In my opinion, there is no valid reason to prevail accepted or upvoted answers above others when it comes to whether the community should delete them or not.

The reason I find myself flagging posts instead of doing the follow up myself is this: It is very hard to monitor the posts you think you need to be dealt with yourself.

I had like to propose an option for this so we can create some kind of 'favorites', but then for questions, answers or comments (maybe even users) in general.

This could be very useful for:

  • Questions you downvoted, voted to close which you want to review later;
  • Answers you think need to be flagged and you want to take the initiative by handling this yourself;
  • Posts you are having doubts with (is it a voting ring?);
  • Probably other scenarios.

It would be nice to have this option for more established users as newbies might not be too interested in this feature.

-2

In all this talk about 'quality' of content on Stack Overflow, there's one piece that's fundamentally missing:

What does the person who visits this question from Google sees. With a link only answer, they at least have something. If we delete accepted "Link only" answers, then we're effectively cutting off our nose to spite our face.

When it comes to accepted answers, especially times when the accepted answer is the only answer, we have to be really careful how we handle it.

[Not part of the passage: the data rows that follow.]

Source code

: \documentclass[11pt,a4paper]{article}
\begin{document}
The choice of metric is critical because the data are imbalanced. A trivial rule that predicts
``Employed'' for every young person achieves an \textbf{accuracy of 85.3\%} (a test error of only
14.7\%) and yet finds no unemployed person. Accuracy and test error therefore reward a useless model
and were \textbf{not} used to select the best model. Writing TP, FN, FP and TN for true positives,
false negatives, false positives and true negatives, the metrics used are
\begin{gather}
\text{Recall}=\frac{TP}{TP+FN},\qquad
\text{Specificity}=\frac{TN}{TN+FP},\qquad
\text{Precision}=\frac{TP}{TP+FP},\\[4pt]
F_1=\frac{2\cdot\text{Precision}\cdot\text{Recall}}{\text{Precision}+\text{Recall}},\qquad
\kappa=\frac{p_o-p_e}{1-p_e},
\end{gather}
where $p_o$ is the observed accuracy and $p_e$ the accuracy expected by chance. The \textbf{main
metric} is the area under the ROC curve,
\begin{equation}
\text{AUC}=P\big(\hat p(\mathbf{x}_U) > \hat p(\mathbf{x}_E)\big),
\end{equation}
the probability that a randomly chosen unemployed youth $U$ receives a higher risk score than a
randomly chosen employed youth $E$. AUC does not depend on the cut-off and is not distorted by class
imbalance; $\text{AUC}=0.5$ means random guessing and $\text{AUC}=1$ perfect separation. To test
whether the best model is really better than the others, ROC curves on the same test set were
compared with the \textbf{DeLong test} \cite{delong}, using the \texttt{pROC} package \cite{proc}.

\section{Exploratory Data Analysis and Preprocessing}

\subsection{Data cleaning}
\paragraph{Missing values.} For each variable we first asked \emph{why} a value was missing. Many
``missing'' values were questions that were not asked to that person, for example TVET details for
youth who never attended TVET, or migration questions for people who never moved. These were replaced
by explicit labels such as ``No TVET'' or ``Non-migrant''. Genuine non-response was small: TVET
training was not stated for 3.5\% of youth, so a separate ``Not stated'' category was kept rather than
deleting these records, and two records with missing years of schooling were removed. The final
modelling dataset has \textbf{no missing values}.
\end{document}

What would a "Hello World" example for Augmented reality look like?

This question had 3,186 views over 5 months, or a little more than 600 views a month. That's pretty high for your run of the mill question, which means we have to handle it differently than questions with views in the hundreds over the same timeframe. If people are actively finding the question, then that's a good sign it's useful. Those links, while not a great answer unto themselves, provide really good information to anyone who visits the question.

That means that as moderators, we have two choices for handling this:

  • Leave the answer be, since it does provide information, and is the only accepted answer on a question with a substantial number of views.
  • Delete the answer, which will then provide no value at all to anyone who visits this question -- a question we've already determined is highly traffic'd for its scope.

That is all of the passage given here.